Your assignment
When you reach a picture, pass over it; otherwise repeat the listing word for word.

══════════

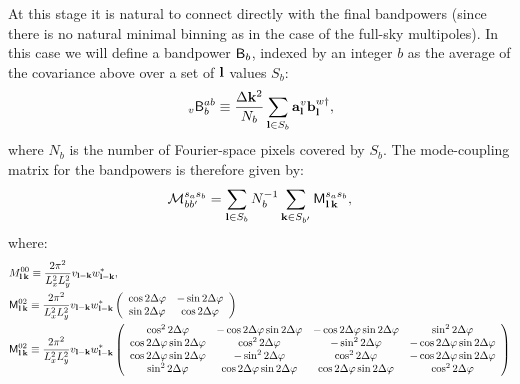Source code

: \documentclass[a4paper,10pt]{article}
\begin{document}
    At this stage it is natural to connect directly with the final bandpowers (since there is no natural minimal binning as in the case of the full-sky multipoles). In this case we will define a bandpower ${\sf B}_b$, indexed by an integer $b$ as the average of the covariance above over a set of ${\bf l}$ values $S_b$:
    \begin{equation}
      \,_v{\sf B}^{ab}_b\equiv\frac{\Delta{\bf k}^2}{N_b}\sum_{{\bf l}\in S_b}{\bf a}^v_{\bf l}{\bf b}^{w\dag}_{\bf l},
    \end{equation}
    where $N_b$ is the number of Fourier-space pixels covered by $S_b$. The mode-coupling matrix for the bandpowers is therefore given by:
    \begin{equation}
      \mathcal{M}^{s_as_b}_{bb'}=\sum_{{\bf l}\in S_b}N_b^{-1}\sum_{{\bf k}\in S_{b'}}{\sf M}^{s_as_b}_{{\bf l}\,{\bf k}},
    \end{equation}
    where:
    \begin{align}
      & M^{00}_{{\bf l}\,{\bf k}}\equiv\frac{2\pi^2}{L_x^2L_y^2}v_{{\bf l}-{\bf k}}w^*_{{\bf l}-{\bf k}},\\
      & {\sf M}^{02}_{{\bf l}\,{\bf k}}\equiv\frac{2\pi^2}{L_x^2L_y^2}v_{{\bf l}-{\bf k}}w^*_{{\bf l}-{\bf k}}
      \left(
      \begin{array}{cc}
        \cos2\Delta\varphi & -\sin2\Delta\varphi \\
        \sin2\Delta\varphi & \cos2\Delta\varphi
      \end{array}
      \right)\\
      & {\sf M}^{02}_{{\bf l}\,{\bf k}}\equiv\frac{2\pi^2}{L_x^2L_y^2}v_{{\bf l}-{\bf k}}w^*_{{\bf l}-{\bf k}}
      \left(
      \begin{array}{cccc}
        \cos^22\Delta\varphi & -\cos2\Delta\varphi\sin2\Delta\varphi & -\cos2\Delta\varphi\sin2\Delta\varphi & \sin^22\Delta\varphi\\
        \cos2\Delta\varphi\sin2\Delta\varphi & \cos^22\Delta\varphi & -\sin^22\Delta\varphi & -\cos2\Delta\varphi\sin2\Delta\varphi\\
        \cos2\Delta\varphi\sin2\Delta\varphi & -\sin^22\Delta\varphi & \cos^22\Delta\varphi & -\cos2\Delta\varphi\sin2\Delta\varphi\\
        \sin^22\Delta\varphi &  \cos2\Delta\varphi\sin2\Delta\varphi & \cos2\Delta\varphi\sin2\Delta\varphi & \cos^22\Delta\varphi\\
      \end{array}
      \right)
    \end{align}
\end{document}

══════════

Your solution
Source code

: \documentclass[a4paper,10pt]{article}
\begin{document}
    At this stage it is natural to connect directly with the final bandpowers (since there is no natural minimal binning as in the case of the full-sky multipoles). In this case we will define a bandpower ${\sf B}_b$, indexed by an integer $b$ as the average of the covariance above over a set of ${\bf l}$ values $S_b$:
    \begin{equation}
      \,_v{\sf B}^{ab}_b\equiv\frac{\Delta{\bf k}^2}{N_b}\sum_{{\bf l}\in S_b}{\bf a}^v_{\bf l}{\bf b}^{w\dag}_{\bf l},
    \end{equation}
    where $N_b$ is the number of Fourier-space pixels covered by $S_b$. The mode-coupling matrix for the bandpowers is therefore given by:
    \begin{equation}
      \mathcal{M}^{s_as_b}_{bb'}=\sum_{{\bf l}\in S_b}N_b^{-1}\sum_{{\bf k}\in S_{b'}}{\sf M}^{s_as_b}_{{\bf l}\,{\bf k}},
    \end{equation}
    where:
    \begin{align}
      & M^{00}_{{\bf l}\,{\bf k}}\equiv\frac{2\pi^2}{L_x^2L_y^2}v_{{\bf l}-{\bf k}}w^*_{{\bf l}-{\bf k}},\\
      & {\sf M}^{02}_{{\bf l}\,{\bf k}}\equiv\frac{2\pi^2}{L_x^2L_y^2}v_{{\bf l}-{\bf k}}w^*_{{\bf l}-{\bf k}}
      \left(
      \begin{array}{cc}
        \cos2\Delta\varphi & -\sin2\Delta\varphi \\
        \sin2\Delta\varphi & \cos2\Delta\varphi
      \end{array}
      \right)\\
      & {\sf M}^{02}_{{\bf l}\,{\bf k}}\equiv\frac{2\pi^2}{L_x^2L_y^2}v_{{\bf l}-{\bf k}}w^*_{{\bf l}-{\bf k}}
      \left(
      \begin{array}{cccc}
        \cos^22\Delta\varphi & -\cos2\Delta\varphi\sin2\Delta\varphi & -\cos2\Delta\varphi\sin2\Delta\varphi & \sin^22\Delta\varphi\\
        \cos2\Delta\varphi\sin2\Delta\varphi & \cos^22\Delta\varphi & -\sin^22\Delta\varphi & -\cos2\Delta\varphi\sin2\Delta\varphi\\
        \cos2\Delta\varphi\sin2\Delta\varphi & -\sin^22\Delta\varphi & \cos^22\Delta\varphi & -\cos2\Delta\varphi\sin2\Delta\varphi\\
        \sin^22\Delta\varphi &  \cos2\Delta\varphi\sin2\Delta\varphi & \cos2\Delta\varphi\sin2\Delta\varphi & \cos^22\Delta\varphi\\
      \end{array}
      \right)
    \end{align}
\end{document}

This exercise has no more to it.